Przepadam za mulami i dość często je przyrządzam na różne sposoby. Czasami po marynarsku czyli tylko z czosnkiem, szalotką i winem, czasami z winem i serem pleśniowym a czasami jak dzisiaj w sosie śmietanowym. Zawsze ale to zawsze dużo natki pietruszki. Takie mule w sosie śmietanowym jadłem kiedyś w przepięknej prowansalskiej nadmorskiej miejscowości Cassis dokąd zawitaliśmy w czasie rejsu z Rzymu do Barcelony. O Cassis mieszkańcy mawiają że " Kto widział Paryż a nie widział Cassis to nic nie widział " Miejscowość bardzo urokliwa, spokojna i tak po prowansalsku trochę leniwa. Niedaleko Cassis znajdują się przepiękne, wcinające się w ląd fiordy zwane Les Calanques. Widoki z jachtu przepiękne i naprawdę szczerze polecam. No, ale opisy moich podróży kiedy indziej a teraz do gotowania.

Składniki dla 2 osób

1 kg żywych muli

1-2 szalotki posiekanej

1-2 ząbki czosnku 

100 ml śmietany ( czasem używam 30 %, czasem 18 % a czasem creme fraiche )
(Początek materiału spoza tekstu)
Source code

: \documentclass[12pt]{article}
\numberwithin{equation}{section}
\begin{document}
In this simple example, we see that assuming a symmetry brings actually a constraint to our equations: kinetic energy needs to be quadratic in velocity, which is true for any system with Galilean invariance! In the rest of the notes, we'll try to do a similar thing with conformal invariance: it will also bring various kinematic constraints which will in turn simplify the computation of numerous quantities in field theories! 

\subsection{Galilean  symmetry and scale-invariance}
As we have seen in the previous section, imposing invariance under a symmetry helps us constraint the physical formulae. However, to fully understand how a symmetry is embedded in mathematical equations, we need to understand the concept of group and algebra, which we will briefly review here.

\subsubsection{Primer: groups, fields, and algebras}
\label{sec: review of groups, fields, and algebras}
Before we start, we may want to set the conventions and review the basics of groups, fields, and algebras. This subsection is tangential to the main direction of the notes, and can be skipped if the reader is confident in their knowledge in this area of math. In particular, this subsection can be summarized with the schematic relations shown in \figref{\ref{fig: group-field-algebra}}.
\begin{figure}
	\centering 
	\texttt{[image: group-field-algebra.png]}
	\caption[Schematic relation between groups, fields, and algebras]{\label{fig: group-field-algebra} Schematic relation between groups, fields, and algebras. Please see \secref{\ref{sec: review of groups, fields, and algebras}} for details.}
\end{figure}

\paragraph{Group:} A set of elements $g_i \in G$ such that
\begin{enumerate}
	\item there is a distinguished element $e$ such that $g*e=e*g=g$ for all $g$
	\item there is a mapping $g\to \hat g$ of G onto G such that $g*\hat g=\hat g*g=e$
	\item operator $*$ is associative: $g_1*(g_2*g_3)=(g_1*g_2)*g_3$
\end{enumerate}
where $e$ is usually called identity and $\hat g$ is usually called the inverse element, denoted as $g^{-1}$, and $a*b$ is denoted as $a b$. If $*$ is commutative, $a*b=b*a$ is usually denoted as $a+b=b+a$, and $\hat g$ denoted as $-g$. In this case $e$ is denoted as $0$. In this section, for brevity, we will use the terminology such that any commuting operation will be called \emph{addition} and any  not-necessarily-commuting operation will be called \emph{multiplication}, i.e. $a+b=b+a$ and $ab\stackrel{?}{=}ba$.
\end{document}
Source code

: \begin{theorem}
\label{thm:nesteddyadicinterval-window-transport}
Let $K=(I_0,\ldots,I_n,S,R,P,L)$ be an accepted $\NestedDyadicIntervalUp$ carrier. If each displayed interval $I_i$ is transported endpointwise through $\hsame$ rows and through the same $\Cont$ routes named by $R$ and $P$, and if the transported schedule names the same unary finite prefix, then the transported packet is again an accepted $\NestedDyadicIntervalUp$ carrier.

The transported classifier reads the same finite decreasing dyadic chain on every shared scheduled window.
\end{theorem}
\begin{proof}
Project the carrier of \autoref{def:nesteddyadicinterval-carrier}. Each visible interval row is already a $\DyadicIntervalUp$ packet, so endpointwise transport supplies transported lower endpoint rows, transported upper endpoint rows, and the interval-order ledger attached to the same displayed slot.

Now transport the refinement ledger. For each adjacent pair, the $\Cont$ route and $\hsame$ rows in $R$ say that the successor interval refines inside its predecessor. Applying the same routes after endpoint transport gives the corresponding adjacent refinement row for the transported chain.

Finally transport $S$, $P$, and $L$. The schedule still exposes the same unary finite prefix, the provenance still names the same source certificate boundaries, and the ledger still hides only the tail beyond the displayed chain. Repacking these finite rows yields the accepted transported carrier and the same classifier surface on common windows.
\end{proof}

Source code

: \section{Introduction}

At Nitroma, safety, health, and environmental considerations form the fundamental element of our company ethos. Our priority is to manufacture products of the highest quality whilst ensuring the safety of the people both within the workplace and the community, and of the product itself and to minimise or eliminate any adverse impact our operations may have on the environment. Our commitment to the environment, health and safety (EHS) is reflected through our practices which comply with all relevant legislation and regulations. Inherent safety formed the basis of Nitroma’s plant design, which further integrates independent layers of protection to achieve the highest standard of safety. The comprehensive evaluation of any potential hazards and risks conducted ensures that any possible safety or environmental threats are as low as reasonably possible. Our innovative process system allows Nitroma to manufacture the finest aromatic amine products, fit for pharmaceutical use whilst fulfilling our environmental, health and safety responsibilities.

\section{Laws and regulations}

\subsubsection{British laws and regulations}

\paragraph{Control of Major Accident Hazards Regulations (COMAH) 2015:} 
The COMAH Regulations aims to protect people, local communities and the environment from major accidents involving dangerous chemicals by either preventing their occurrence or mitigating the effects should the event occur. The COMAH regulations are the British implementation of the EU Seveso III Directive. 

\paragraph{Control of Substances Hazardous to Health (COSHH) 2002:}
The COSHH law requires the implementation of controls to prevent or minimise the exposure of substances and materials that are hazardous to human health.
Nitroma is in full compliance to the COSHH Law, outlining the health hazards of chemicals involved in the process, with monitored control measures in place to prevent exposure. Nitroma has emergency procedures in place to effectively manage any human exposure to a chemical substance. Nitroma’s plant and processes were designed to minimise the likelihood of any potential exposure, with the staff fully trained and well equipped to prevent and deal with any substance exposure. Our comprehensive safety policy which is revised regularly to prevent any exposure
100 ml białego wytrawnego wina

Sporo posiekanej natki pietruszki

Oliwa , sól oraz świeżo zmielony pieprz

                                                          


Mule myjemy, usuwamy bisiory czyli nitki którymi przyczepiają się do skał, wyrzucamy mule otwarte. Te są najprawdopodobniej zepsute. W odpowiednio dużym garnku na odrobinie oliwy szklimy szalotkę oraz czosnek. Wrzucamy mule i na dużym ogniu gotujemy aż wszystkie mule się otworzą. W międzyczasie wlewamy wino i potrząsamy garnkiem.

                                                     


                                                     


    Gdy mule się otworzą dodajemy posiekaną natkę pietruszki. Gotujemy jeszcze chwilę i dolewamy śmietanę i zagotowujemy. Nasze mule są gotowe. Rzecz ważna. Mule które podczas gotowania się nie otworzyły wyrzucamy. Można się zatruć. 

                                                      



Wykładamy na duży, głęboki talerz albo misę i podajemy z przyrumienioną bagietką. W restauracjach podaje się mule zazwyczaj w garnku z pokrywką która to pokrywka służy jako naczynie na muszle.    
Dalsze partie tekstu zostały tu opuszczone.